Отец, сухощавый и жилистый, взбежал по ступенькам, скрываясь за стеклянными дверьми. Он все еще не растерял броской мужской красоты, и даже наметившиеся залысины не портили впечатления. Повезло мне с генами…
Покинув машину, я обошел «Ижика», раз уж нанялся личным шофером «пана директора». Да, батя выбился на самый верх. Растет человек…
И это еще не предел! Дошли до меня слухи, что наши хотят затеять международное ПО — производственное объединение — собрав в кучу наш «Совинтель», чехословацкую «Теслу», гэдээровский «Роботрон» и венгерский «Видеотон». И кого прочат на должность уже генерального директора? То-то и оно.
Нет, я реально рад за папу! Помню же, как он переживал из-за моих успехов! Стыдился, каялся, но завидовал. А мне самому было срамно — успехи-то не мои! Просто память хорошая, а в будущем много чего напридумывали…
— Майкл!
Жизнерадостный вопль Староса трудно спутать, «дядя Филя» один такой. Невысокий, кругленький, усатый, светило микроэлектроники колобком скатился с лестницы и принялся меня тискать, да хлопать.
— Вам бы пирата играть, — ухмыльнулся я, — внешность больно фактурная!
— Йо-хо-хо! — вскричал Старос. — Где мои брабантские кружева и пистоли?
— Ага, — смешливо заворчал папа, помахивая заметно сдувшимся портфелем, — тебе только пистолетов не хватает… Чтоб снабженцев перестрелять!
— Да их убить мало! — захохотал Филипп Георгиевич. — Ну, ладно, Пит! Удач! Звони и пиши! Good bye!
— На схледаноу! — попрощался отец по-чешски, плюхаясь на переднее сиденье.
— Куда теперь? — бодро поинтересовался я, усаживаясь за руль.
— За билетами! — выдохнул родитель.
— Да мама купила уже, и на тебя, и на Настю.
— Ух, ты! Ну, тогда… — отец неуверенно глянул на меня.
— Не стесняйся, — ухмыльнулся я, — бензина полно!
— Ну, тогда в Москву! В министерство надо обязательно заехать, к Шокину.

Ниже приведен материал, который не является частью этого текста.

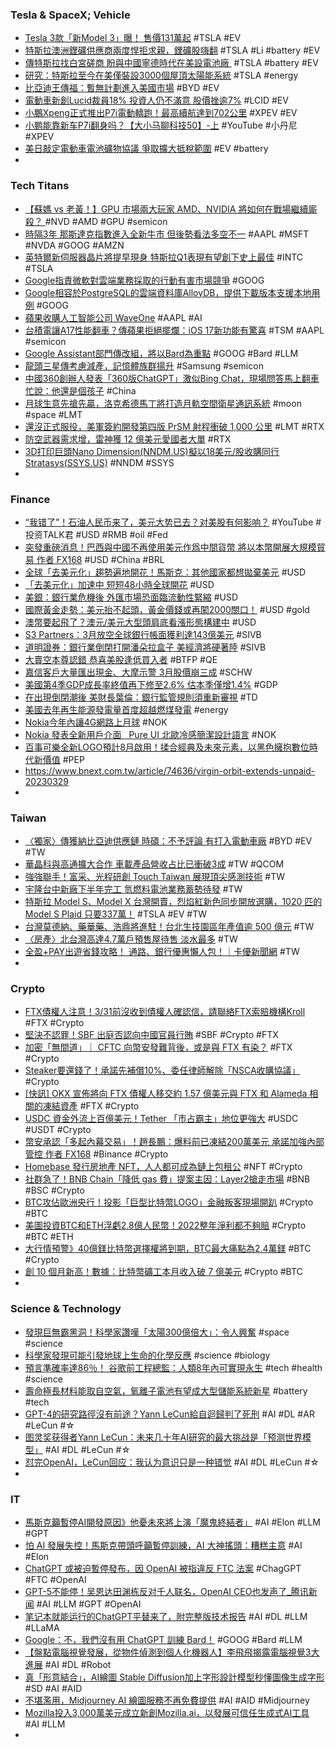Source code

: ### Tesla & SpaceX; Vehicle
- [Tesla 3款「新Model 3」曝！ 售價131萬起](https://tw.news.yahoo.com/特斯拉3款-新model-3-曝-售價131萬起-031437553.html) #TSLA #EV
- [特斯拉澳洲鋰礦供應商兩度悍拒求親，鋰礦股嗨翻](https://finance.technews.tw/2023/03/29/liontown-rejects-3-68-billion-approach-by-lithium-giant-albemarle/) #TSLA #Li #battery #EV
- [傳特斯拉找白宮磋商 盼與中國寧德時代在美設電池廠 ](https://news.cnyes.com/news/id/5133238) #TSLA #battery #EV
- [研究：特斯拉至今在美僅裝設3000個屋頂太陽能系統](https://m.cnyes.com/news/id/5132989) #TSLA #energy
- [比亞迪王傳福：暫無計劃進入美國市場](https://news.cnyes.com/news/id/5130745) #BYD #EV
- [電動車新創Lucid裁員18% 投資人仍不滿意 股價挫逾7%](https://news.cnyes.com/news/id/5130180) #LCID #EV
- [小鵬Xpeng正式推出P7i電動轎跑！最高續航達到702公里](https://autos.udn.com/autos/story/7826/7055468) #XPEV #EV
- [小鹏能靠新车P7i翻身吗？【大小马聊科技50】-上](https://www.youtube.com/watch?v=6qR3MbONQF4) #YouTube #小丹尼 #XPEV
- [美日敲定電動車電池礦物協議 爭取擴大抵稅範圍](https://news.cnyes.com/news/id/5128909) #EV #battery
-
### Tech Titans
- [【蘇媽 vs 老黃！】GPU 市場兩大玩家 AMD、NVIDIA 將如何在戰場繼續廝殺？ ](https://buzzorange.com/techorange/2023/03/30/aigc-nvidia-vs-amd/) #NVD #AMD #GPU #semicon
- [時隔3年 那斯達克指數進入全新牛市 但後勢看法多空不一](https://m.cnyes.com/news/id/5133042) #AAPL #MSFT #NVDA #GOOG #AMZN
- [英特爾新伺服器晶片將提早現身 特斯拉Q1表現有望創下史上最佳](https://news.cnyes.com/news/id/5132753) #INTC #TSLA
- [Google指責微軟對雲端業務採取的行動有害市場競爭](https://news.cnyes.com/news/id/5132943) #GOOG
- [Google相容於PostgreSQL的雲端資料庫AlloyDB，提供下載版本支援本地用例](https://www.ithome.com.tw/news/156218) #GOOG
- [蘋果收購人工智能公司 WaveOne](https://www.newmobilelife.com/2023/03/28/apple-acquired-a-startup-using-ai-to-compress-videos-waveone/) #AAPL #AI
- [台積電讓A17性能翻車？傳蘋果拒絕擺爛：iOS 17新功能有驚喜](https://www.techbang.com/posts/104985-tsmc-let-a17-performance-overturn-news-that-apple-refuses-to) #TSM #AAPL #semicon
- [Google Assistant部門傳改組，將以Bard為重點](https://www.ithome.com.tw/news/156221) #GOOG #Bard #LLM
- [龍頭三星傳考慮減產，記憶體族群揚升](https://technews.tw/2023/03/31/samsung-considers-production-cuts-memory-shares-rise/) #Samsung #semicon
- [中國360創辦人發表「360版ChatGPT」激似Bing Chat，現場問答馬上翻車忙說：他還是個孩子](https://www.techbang.com/posts/105091-zhou-hongyi-shows-360-ai-rollover-live-the-answer-is-not) #China
- [月球生意先搶先贏，洛克希德馬丁將打造月軌空間衛星通訊系統](https://technews.tw/2023/03/30/lockheed-martin-is-going-to-build-stallite-system-on-moon/) #moon #space #LMT
- [還沒正式服役，美軍簽約開發第四版 PrSM 射程衝破 1,000 公里](https://technews.tw/2023/03/28/us-army-signed-contracts-with-lm-and-raytheon-ng-for-lrmf/) #LMT #RTX
- [防空武器需求增，雷神獲 12 億美元愛國者大單](https://finance.technews.tw/2023/03/30/raytheon-to-produce-patriot-missile-fire-units-for-us-army/) #RTX
- [3D打印巨頭Nano Dimension(NNDM.US)擬以18美元/股收購同行Stratasys(SSYS.US)](https://hk.investing.com/news/stock-market-news/article-306136) #NNDM #SSYS
-
### Finance
- [“我错了”！石油人民币来了，美元大势已去？对美股有何影响？](https://www.youtube.com/watch?v=OOQBZ61YFpA) #YouTube #投资TALK君 #USD #RMB #oil #Fed
- [突發重磅消息！巴西與中國不再使用美元作爲中間貨幣 將以本幣開展大規模貿易 作者 FX168](https://m.hk.investing.com/news/forex-news/article-314565) #USD #China #BRL
- [全球「去美元化」趨勢遍地開花！馬斯克：其他國家都想拋棄美元](https://finance.technews.tw/2023/03/31/brics/) #USD
- [「去美元化」加速中  短短48小時全球開花](https://www.chinatimes.com/realtimenews/20230330004893-260408) #USD
- [美銀：銀行業危機後 外匯市場恐面臨流動性緊縮](https://news.cnyes.com/news/id/5132364) #USD
- [國際黃金走勢：美元抬不起頭，黃金價錢或再闖2000關口！](https://www.dailyfxasia.com/cn/cmarkets/20230330-23560.html) #USD #gold
- [澳幣要起飛了？澳元/美元大型頭肩底看漲形態構建中](https://www.dailyfxasia.com/cn/cmarkets/20230330-23552.html) #USD
- [S3 Partners：3月放空全球銀行帳面獲利達143億美元](https://news.cnyes.com/news/id/5133026) #SIVB
- [道明證券：銀行業倒閉打開潘朵拉盒子 美經濟將硬著陸](https://m.cnyes.com/news/id/5133956) #SIVB
- [大賣空本尊認錯 恭喜美股逢低買入者](https://news.cnyes.com/news/id/5133170) #BTFP #QE
- [嘉信客戶大量匯出現金、大摩示警 3月股價崩三成](https://www.moneydj.com/kmdj/news/newsviewer.aspx?a=fc48d45b-f200-43c6-8314-9c33e7deeee3) #SCHW
- [美國第4季GDP成長率終值再下修至2.6% 估本季僅增1.4%](https://news.cnyes.com/news/id/5133080) #GDP
- [在出現倒閉潮後 美財長葉倫：銀行監管規則須重新審視](https://news.cnyes.com/news/id/5133081) #TD
- [美國去年再生能源發電量首度超越燃煤發電](https://chinese.engadget.com/renewable-power-generation-overtook-coal-in-the-us-last-year-120107908.html) #energy
- [Nokia今年內讓4G網路上月球](https://www.ithome.com.tw/news/156184) #NOK
- [Nokia 發表全新用戶介面   Pure UI 北歐冷感簡潔設計語言](https://m.eprice.com.tw/mobile/talk/4529/5777511/1) #NOK
- [百事可樂全新LOGO預計8月啟用！揉合經典及未來元素，以黑色擁抱數位時代新價值](https://www.wowlavie.com/article/ae2300359) #PEP
- https://www.bnext.com.tw/article/74636/virgin-orbit-extends-unpaid-20230329
-
### Taiwan
- [〈獨家〉傳獲納比亞迪供應鏈 時碩：不予評論 有打入電動車廠](https://m.cnyes.com/news/id/5133711) #BYD #EV #TW
- [華晶科與高通擴大合作 車載產品營收占比已衝破3成](https://news.cnyes.com/news/id/5133801) #TW #QCOM
- [強強聯手！富采、光程研創 Touch Taiwan 展現頂尖感測技術](https://technews.tw/2023/03/30/ennostar-touch-taiwan-2023-artilux/) #TW
- [宇隆台中新廠下半年完工 氫燃料電池業務蓄勢待發](https://news.cnyes.com/news/id/5132991) #TW
- [特斯拉 Model S、Model X 台灣開賣，烈焰紅新色同步開放選購，1020 匹的 Model S Plaid 只要337萬！](https://www.kocpc.com.tw/archives/486290) #TSLA #EV #TW
- [台灣莫德納、藥華藥、浩鼎將進駐！台北生技園區年產值逾 500 億元](https://finance.technews.tw/2023/03/30/biotech-park/) #TW
- [〈房產〉北台灣高達4.7萬戶預售屋待售 淡水最多](https://m.cnyes.com/news/id/5132275) #TW
- [全盈+PAY出遊省錢攻略！ 通路、銀行優惠懶人包！｜卡優新聞網](https://www.cardu.com.tw/mpay/detail.php?40786) #TW
-
### Crypto
- [FTX債權人注意！3/31前沒收到債權人確認信，請聯絡FTX索賠機構Kroll](https://abmedia.io/kroll-debtor-letter-remind) #FTX #Crypto
- [堅決不認罪！SBF 出庭否認向中國官員行賄](https://blockcast.it/2023/03/31/sbf-pleads-not-guilty-to-bribing-chinese-officials/) #SBF #Crypto #FTX
- [加密「無間道」｜ CFTC 向幣安發難背後，或是與 FTX 有染？](https://blockcast.it/2023/03/30/cftc-sued-binance-could-it-be-due-to-their-association-with-ftx/) #FTX #Crypto
- [Steaker要還錢了！承諾先補償10%、委任律師解除「NSCA收購協議」](https://www.blocktempo.com/steaker-released-pay-back-plans/) #Crypto
- [[快訊] OKX 宣佈將向 FTX 債權人移交約 1.57 億美元與 FTX 和 Alameda 相關的凍結資產](https://m.cnyes.com/news/id/5132715) #FTX #Crypto
- [USDC 資金外流上百億美元！Tether 「市占霸主」地位更強大](https://blockcast.it/2023/03/30/markets-usdc-outflows-surpass-10b/) #USDC #USDT #Crypto
- [幣安承認「多起內幕交易」！趙長鵬：爆料前已凍結200萬美元 承諾加強內部管控 作者 FX168](https://m.hk.investing.com/news/economic-indicators/article-314567) #Binance #Crypto
- [Homebase 發行房地產 NFT，人人都可成為鏈上包租公](https://abmedia.io/homebase-tokenized-house-on-solana) #NFT #Crypto
- [社群急了！BNB Chain「降低 gas 費」提案主因：Layer2搶走市場](https://www.blocktempo.com/lower-transaction-fee-cost-on-bnb-smart-chain-to-enhance-competitiveness/) #BNB #BSC #Crypto
- [BTC攻佔歐洲央行！投影「巨型比特幣LOGO」金融叛客現場開趴](https://www.blocktempo.com/ecb-building-projected-with-bitcoin-logo/) #Crypto #BTC
- [美圖投資BTC和ETH浮虧2.8億人民幣！2022整年淨利都不夠賠](https://www.blocktempo.com/btc-and-eth-investments-recognized-losses-of-198-million-and-86-6-million-respectively/) #Crypto #BTC #ETH
- [大行情預警》40億鎂比特幣選擇權將到期，BTC最大痛點為2.4萬鎂](https://www.blocktempo.com/deribit-metrics-over-7-billion-btc-and-eth-options-expire-tommorow/) #BTC #Crypto
- [創 10 個月新高！數據：比特幣礦工本月收入破 7 億美元](https://blockcast.it/2023/03/31/bitcoin-miners-report-best-monthly-revenues-in-10-months/) #Crypto #BTC
-
### Science & Technology
- [發現巨無霸黑洞！科學家讚嘆「太陽300億倍大」：令人興奮](https://today.line.me/tw/v2/article/peNzvBw) #space #science
- [科學家發現可能引發地球上生命的化學反應](https://tomorrowsci.com/science/科學家發現可能引發地球上生命的化學反應/) #science #biology
- [預言準確率達86％！ 谷歌前工程總監：人類8年內可實現永生](https://www.taiwandaily.net/預言準確率達86％！-谷歌前工程總監：人類8年內可/) #tech #health #science
- [壽命極長材料能取自空氣，氧離子電池有望成大型儲能系統新星](https://technews.tw/2023/03/30/oxygen-ion-battery/) #battery #tech
- [GPT-4的研究路徑沒有前途？Yann LeCun給自迴歸判了死刑](https://bangqu.com/24I76c.html) #AI #DL #AR #LeCun #☆
- [图灵奖获得者Yann LeCun：未来几十年AI研究的最大挑战是「预测世界模型」](https://www.jiqizhixin.com/articles/2022-02-27) #AI #DL #LeCun #☆
- [怼完OpenAI，LeCun回应：我认为意识只是一种错觉](https://www.jiqizhixin.com/articles/2022-02-23-4) #AI #DL #LeCun #☆
-
### IT
- [馬斯克籲暫停AI開發原因》他憂未來將上演「魔鬼終結者」](https://www.gvm.com.tw/article/101291) #AI #Elon #LLM #GPT
- [怕 AI 發展失控！馬斯克帶頭呼籲暫停訓練，AI 大神搖頭：糟糕主意](https://technews.tw/2023/03/31/andrew-ng-talks-about-the-call-for-a-boycott-of-chatgpt/) #AI #Elon
- [ChatGPT 或被迫暫停發布，因 OpenAI 被指違反 FTC 法案](https://chinese.engadget.com/openai-may-have-to-halt-chatgpt-releases-following-ftc-complaint-061053313.html) #ChagGPT #FTC #OpenAI
- [GPT-5不能停！吴恩达田渊栋反对千人联名，OpenAI CEO也发声了_腾讯新闻](https://new.qq.com/rain/a/20230330A0955W00) #AI #LLM #GPT #OpenAI
- [笔记本就能运行的ChatGPT平替来了，附完整版技术报告](https://www.jiqizhixin.com/articles/2023-03-30-7) #AI #DL #LLM #LLaMA
- [Google：不，我們沒有用 ChatGPT 訓練 Bard！](https://www.inside.com.tw/article/31199-google-denies-using-chatgpt-data-to-train-its-bard-ai) #GOOG #Bard #LLM
- [【盤點電腦視覺發展，從物件偵測到個人化機器人】李飛飛揭露電腦視覺3大進展](https://www.ithome.com.tw/news/156201) #AI #DL #Robot
- [真「形意結合」，AI繪圖 Stable Diffusion加上字形設計模型秒懂圖像生成字形](https://www.techbang.com/posts/104677-ai-free-logo-design-effect-is-amazing) #SD #AI #AID
- [不堪濫用，Midjourney AI 繪圖服務不再免費提供](https://www.kocpc.com.tw/archives/486377) #AI #AID #Midjourney
- [Mozilla投入3,000萬美元成立新創Mozilla.ai，以發展可信任生成式AI工具](https://www.ithome.com.tw/news/156084) #AI #LLM
-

И… И домой!
Я тронулся и разогнал «Ижа», улыбаясь — два дня подряд весь клан в сборе! А завтра снова — росстани…
Вторник, 10 января. День
Саудовская Аравия, Эд-Даммам
Роскошный пляж подавлял безлюдьем, а тишина слегка напрягала. Местные практически не купаются даже летом, а уж зимой, когда вода в Персидском заливе остывает до плюс восемнадцати, только русские десантники резвились в волнах.
«Мы псковские!» — ухал майор Марьин, освежаясь после пыли и духоты здешних пустынь. Арабы-добровольцы из отрядов шейха Аль-Саффара робко жались в сторонке, молчаливо восхищаясь закаленными «рауссия».
Марина скинула туфельки и прошлась босиком по кромке прибоя — прохладная водичка будто ластилась, терлась о ноги. Волны набегали с востока, со стороны Бахрейна — на мутном горизонте чернел силуэтик американского эсминца «Хьюит». Храбро покинув Манаму, корабль болтался поближе к нейтральным водам. Fleet in being?
— Может, скупнешься? — ухмыльнулся Ершов.
— При свидетелях? Давай! — фыркнула «Мармарин». — На том и закончится твоя карьера. С такой-то развратной супругой…
Григорий ухватил ее тонкое запястье и молча огладил пальцами узкую девичью ладонь, словно испрашивая прощения за неловкое слово. Марина не отобрала руку, то ли извиняя, то ли оставаясь безучастной.
Полковник Алон, пряча понимающую улыбку в сжатых губах, вмешался вовремя, снимая возникшее напряжение.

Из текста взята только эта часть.